Task to complete:
Nothing should differ between your answer and the records.

Records from a collection
#####
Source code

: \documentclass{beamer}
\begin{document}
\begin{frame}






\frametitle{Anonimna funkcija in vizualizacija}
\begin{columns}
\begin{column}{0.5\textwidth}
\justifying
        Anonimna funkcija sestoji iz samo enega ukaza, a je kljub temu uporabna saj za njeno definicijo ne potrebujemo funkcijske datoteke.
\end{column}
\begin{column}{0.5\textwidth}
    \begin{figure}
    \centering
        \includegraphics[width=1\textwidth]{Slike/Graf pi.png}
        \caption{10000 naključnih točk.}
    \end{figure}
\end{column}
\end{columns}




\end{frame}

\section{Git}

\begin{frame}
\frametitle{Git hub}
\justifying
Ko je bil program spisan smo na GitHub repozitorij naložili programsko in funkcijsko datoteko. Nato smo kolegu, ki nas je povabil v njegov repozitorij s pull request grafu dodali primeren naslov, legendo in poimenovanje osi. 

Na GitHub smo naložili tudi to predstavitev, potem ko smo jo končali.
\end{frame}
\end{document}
#####
Task output:
Source code

: \documentclass{beamer}
\begin{document}
\begin{frame}






\frametitle{Anonimna funkcija in vizualizacija}
\begin{columns}
\begin{column}{0.5\textwidth}
\justifying
        Anonimna funkcija sestoji iz samo enega ukaza, a je kljub temu uporabna saj za njeno definicijo ne potrebujemo funkcijske datoteke.
\end{column}
\begin{column}{0.5\textwidth}
    \begin{figure}
    \centering
        \includegraphics[width=1\textwidth]{Slike/Graf pi.png}
        \caption{10000 naključnih točk.}
    \end{figure}
\end{column}
\end{columns}




\end{frame}

\section{Git}

\begin{frame}
\frametitle{Git hub}
\justifying
Ko je bil program spisan smo na GitHub repozitorij naložili programsko in funkcijsko datoteko. Nato smo kolegu, ki nas je povabil v njegov repozitorij s pull request grafu dodali primeren naslov, legendo in poimenovanje osi. 

Na GitHub smo naložili tudi to predstavitev, potem ko smo jo končali.
\end{frame}
\end{document}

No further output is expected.